AIM OF THE EXERCISE: Wherever a line holds the word "based", copy that line from the data.

[Items from a data source]

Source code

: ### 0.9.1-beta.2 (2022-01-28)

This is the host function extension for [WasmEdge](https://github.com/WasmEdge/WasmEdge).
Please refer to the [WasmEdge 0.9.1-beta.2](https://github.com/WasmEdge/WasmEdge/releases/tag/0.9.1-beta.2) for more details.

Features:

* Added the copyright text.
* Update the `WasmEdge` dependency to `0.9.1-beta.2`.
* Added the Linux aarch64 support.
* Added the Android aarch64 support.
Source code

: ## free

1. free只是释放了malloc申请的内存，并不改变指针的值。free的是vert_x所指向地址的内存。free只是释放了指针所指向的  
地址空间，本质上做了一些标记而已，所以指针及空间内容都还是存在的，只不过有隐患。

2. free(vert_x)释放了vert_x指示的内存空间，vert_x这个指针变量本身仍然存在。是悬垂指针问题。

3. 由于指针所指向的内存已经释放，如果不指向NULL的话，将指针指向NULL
--
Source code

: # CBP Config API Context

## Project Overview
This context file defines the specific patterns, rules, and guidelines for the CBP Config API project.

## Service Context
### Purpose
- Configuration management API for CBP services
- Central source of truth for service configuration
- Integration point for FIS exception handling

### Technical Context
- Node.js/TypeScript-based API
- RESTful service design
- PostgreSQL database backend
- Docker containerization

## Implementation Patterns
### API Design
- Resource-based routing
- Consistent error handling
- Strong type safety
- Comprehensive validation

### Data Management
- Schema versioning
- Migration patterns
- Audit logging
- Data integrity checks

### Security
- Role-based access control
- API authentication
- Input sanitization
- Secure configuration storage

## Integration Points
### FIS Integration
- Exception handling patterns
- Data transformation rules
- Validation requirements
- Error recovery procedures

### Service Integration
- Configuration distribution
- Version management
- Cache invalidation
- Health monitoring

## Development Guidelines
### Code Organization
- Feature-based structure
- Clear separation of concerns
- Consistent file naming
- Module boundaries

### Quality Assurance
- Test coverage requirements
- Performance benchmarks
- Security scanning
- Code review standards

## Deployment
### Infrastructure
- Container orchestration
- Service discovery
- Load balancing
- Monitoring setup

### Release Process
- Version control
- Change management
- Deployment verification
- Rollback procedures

WRITTEN RESPONSE:
- Node.js/TypeScript-based API
- Resource-based routing
- Role-based access control
- Feature-based structure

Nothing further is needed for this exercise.